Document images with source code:
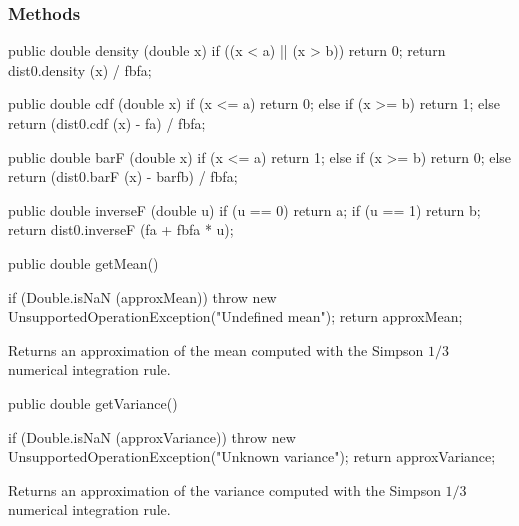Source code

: \subsubsection* {Methods}
\begin{hide}\begin{code}

   public double density (double x) {
      if ((x < a) || (x > b))
         return 0;
      return dist0.density (x) / fbfa;
   }

   public double cdf (double x) {
      if (x <= a)
         return 0;
      else if (x >= b)
         return 1;
      else
         return (dist0.cdf (x) - fa) / fbfa;
   }

   public double barF (double x) {
      if (x <= a)
         return 1;
      else if (x >= b)
         return 0;
      else
         return (dist0.barF (x) - barfb) / fbfa;
   }

   public double inverseF (double u) {
      if (u == 0)
         return a;
      if (u == 1)
         return b;
      return dist0.inverseF (fa + fbfa * u);
   }\end{code}\end{hide}
\begin{code}

   public double getMean()\begin{hide} {
      if (Double.isNaN (approxMean))
         throw new UnsupportedOperationException("Undefined mean");
      return approxMean;
   }\end{hide}
\end{code}
\begin{tabb}
  Returns an approximation of the mean computed with the
  Simpson $1/3$ numerical integration rule.
\end{tabb}
\begin{htmlonly}
\end{htmlonly}
\begin{code}

   public double getVariance()\begin{hide} {
      if (Double.isNaN (approxVariance))
         throw new UnsupportedOperationException("Unknown variance");
      return approxVariance;
   }\end{hide}
\end{code}
\begin{tabb}
  Returns an approximation of the variance computed with the
  Simpson $1/3$ numerical integration rule.
\end{tabb}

◆ ABOUT THIS TASK ◆
Please copy the line that contains "return approxVariance;" and each line after it through the end of the records, exactly, and no other lines.

◆ SOLUTION TO THE PROBLEM ◆
      return approxVariance;
   }\end{hide}
\end{code}
\begin{tabb}
  Returns an approximation of the variance computed with the
  Simpson $1/3$ numerical integration rule.
\end{tabb}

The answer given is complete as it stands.